While reading through the material below, copy each line that holds the word "this".

----- RAW DATA -----

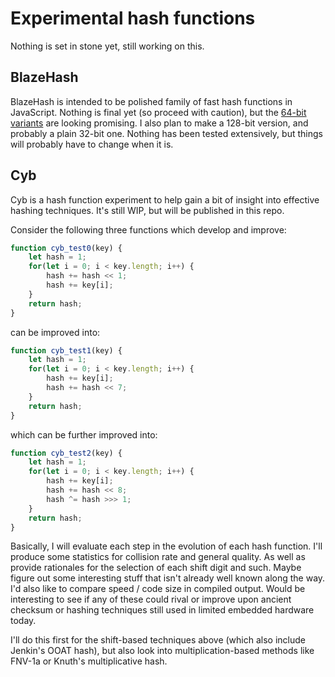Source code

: # Experimental hash functions

Nothing is set in stone yet, still working on this.

## BlazeHash

BlazeHash is intended to be polished family of fast hash functions in JavaScript.
Nothing is final yet (so proceed with caution), but the [64-bit variants](blaze.js) are looking promising.
I also plan to make a 128-bit version, and probably a plain 32-bit one. Nothing has been tested extensively, but things will probably have to change when it is.

## Cyb

Cyb is a hash function experiment to help gain a bit of insight into effective hashing techniques. It's still WIP, but will be published in this repo.

Consider the following three functions which develop and improve:

```js
function cyb_test0(key) {
    let hash = 1;
    for(let i = 0; i < key.length; i++) {
        hash += hash << 1;
        hash += key[i];
    }
    return hash;
}
```

can be improved into:

```js
function cyb_test1(key) {
    let hash = 1;
    for(let i = 0; i < key.length; i++) {
        hash += key[i];
        hash += hash << 7;
    }
    return hash;
}
```

which can be further improved into:

```js
function cyb_test2(key) {
    let hash = 1;
    for(let i = 0; i < key.length; i++) {
        hash += key[i];
        hash += hash << 8;
        hash ^= hash >>> 1;
    }
    return hash;
}
```

Basically, I will evaluate each step in the evolution of each hash function. I'll produce some statistics for collision rate and general quality. As well as provide rationales for the selection of each shift digit and such. Maybe figure out some interesting stuff that isn't already well known along the way. I'd also like to compare speed / code size in compiled output. Would be interesting to see if any of these could rival or improve upon ancient checksum or hashing techniques still used in limited embedded hardware today.

I'll do this first for the shift-based techniques above (which also include Jenkin's OOAT hash), but also look into multiplication-based methods like FNV-1a or Knuth's multiplicative hash.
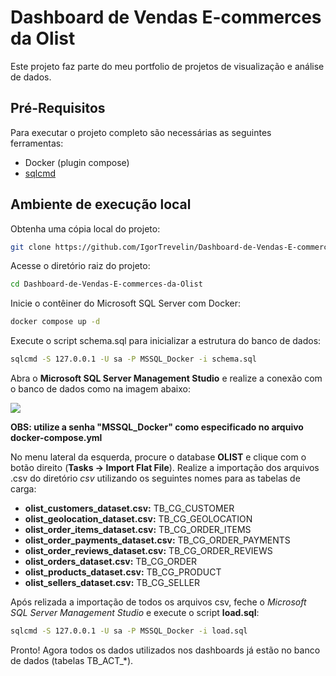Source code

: # Dashboard de Vendas E-commerces da Olist

Este projeto faz parte do meu portfolio de projetos de visualização e análise de dados.

## Pré-Requisitos

Para executar o projeto completo são necessárias as seguintes ferramentas:

- Docker (plugin compose)
- [sqlcmd](https://learn.microsoft.com/en-us/sql/tools/sqlcmd-utility)

## Ambiente de execução local

Obtenha uma cópia local do projeto:

```bash
git clone https://github.com/IgorTrevelin/Dashboard-de-Vendas-E-commerces-da-Olist.git
```

Acesse o diretório raiz do projeto:

```bash
cd Dashboard-de-Vendas-E-commerces-da-Olist
```

Inicie o contêiner do Microsoft SQL Server com Docker:

```bash
docker compose up -d
```

Execute o script schema.sql para inicializar a estrutura do banco de dados:

```bash
sqlcmd -S 127.0.0.1 -U sa -P MSSQL_Docker -i schema.sql
```

Abra o **Microsoft SQL Server Management Studio** e realize a conexão com o banco de dados como na imagem abaixo:

<img src="https://i.imgur.com/D0O3k7F.png">

**OBS: utilize a senha "MSSQL_Docker" como especificado no arquivo docker-compose.yml**

No menu lateral da esquerda, procure o database **OLIST** e clique com o botão direito (**Tasks -> Import Flat File**). Realize a importação dos arquivos .csv do diretório _csv_ utilizando os seguintes nomes para as tabelas de carga:

- **olist_customers_dataset.csv:** TB_CG_CUSTOMER
- **olist_geolocation_dataset.csv:** TB_CG_GEOLOCATION
- **olist_order_items_dataset.csv:** TB_CG_ORDER_ITEMS
- **olist_order_payments_dataset.csv:** TB_CG_ORDER_PAYMENTS
- **olist_order_reviews_dataset.csv:** TB_CG_ORDER_REVIEWS
- **olist_orders_dataset.csv:** TB_CG_ORDER
- **olist_products_dataset.csv:** TB_CG_PRODUCT
- **olist_sellers_dataset.csv:** TB_CG_SELLER


Após relizada a importação de todos os arquivos csv, feche o _Microsoft SQL Server Management Studio_ e execute o script **load.sql**:

```bash
sqlcmd -S 127.0.0.1 -U sa -P MSSQL_Docker -i load.sql
```

Pronto! Agora todos os dados utilizados nos dashboards já estão no banco de dados (tabelas TB_ACT\_\*).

-----

COMPLETED EXERCISE:
Nothing is set in stone yet, still working on this.
Cyb is a hash function experiment to help gain a bit of insight into effective hashing techniques. It's still WIP, but will be published in this repo.
I'll do this first for the shift-based techniques above (which also include Jenkin's OOAT hash), but also look into multiplication-based methods like FNV-1a or Knuth's multiplicative hash.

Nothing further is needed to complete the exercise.